The funerary procession moved through the park, the autumnal air crisp as a breath mint. Leaves crunched underfoot as the mourners and the pal-bearers paced along the path towards their beloved's final resting place. Sunlight filtered through the canopy of trees, evaporating the dew that lay on the grass and highlighting the mourners condensing breath. They finally came to a halt before the grave-side, and the coffin was reverently set down. One of the grave diggers came forward, approaching the priest, pulling his hat from his head.
“Rev?” he said in a stage whisper. “I need a word, a sec.” The priest looked down at the scrawny fellow.
“What is it, my man?” he asked, imperious.
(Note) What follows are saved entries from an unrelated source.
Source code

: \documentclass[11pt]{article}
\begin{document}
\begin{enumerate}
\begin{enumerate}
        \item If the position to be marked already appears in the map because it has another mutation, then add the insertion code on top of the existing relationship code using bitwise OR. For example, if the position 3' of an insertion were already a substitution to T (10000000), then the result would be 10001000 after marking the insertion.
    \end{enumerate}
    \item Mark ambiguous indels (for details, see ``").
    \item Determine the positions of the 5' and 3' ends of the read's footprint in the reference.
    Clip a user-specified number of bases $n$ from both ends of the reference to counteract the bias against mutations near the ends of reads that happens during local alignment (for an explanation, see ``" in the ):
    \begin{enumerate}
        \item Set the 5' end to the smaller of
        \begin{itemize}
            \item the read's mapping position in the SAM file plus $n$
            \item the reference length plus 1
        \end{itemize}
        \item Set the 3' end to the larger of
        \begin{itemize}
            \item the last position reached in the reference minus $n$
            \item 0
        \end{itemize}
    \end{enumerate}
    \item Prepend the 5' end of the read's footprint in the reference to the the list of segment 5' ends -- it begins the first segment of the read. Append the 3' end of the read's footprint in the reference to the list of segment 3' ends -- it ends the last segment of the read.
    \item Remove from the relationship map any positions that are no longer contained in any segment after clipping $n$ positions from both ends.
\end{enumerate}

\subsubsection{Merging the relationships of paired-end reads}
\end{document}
“It's the 'ole, see?” The man shifted his feet and averted his eyes. The priest cocked and eyebrow. “Early frost's made the ground too blo- Well, i's to 'ard to dig. We only managed four ana 'arf foot. Ent gonna be deep 'nough for the poor bugger, may'erestinpeace.” The priest took the man by the arm and lead him away from the sobs of the women and the stony-faced men, all in their blackest finery.
“Are you telling me you couldn't make the hole deep enough to bury Mr Wilson?”
“Yessir. Like I said, it's the ground, sir. Frost's got in deep 'n' early this year.”
The preist, in his starched white robes, stood in thought a while, before reaching into his cassock and pulling out a silver shilling.
“Mr Roach,” he said, holding the coin up. “We shall inter Mr Wilson regardless. After all, it would be a pity not to give Mrs Wilson her closure.” the priest looked at the grave-digger intently. “Do you agree?”
The man looked from the money to the man. “But sir, the reg'lations state-” The priest waved the coin.
“Do you agree?” he said with more emphasis.
“Yes Rev,” the grave digger said, resigned.
“Very good,” the priest said. “Now let us go inter Mr Wilson.” He added, walking away.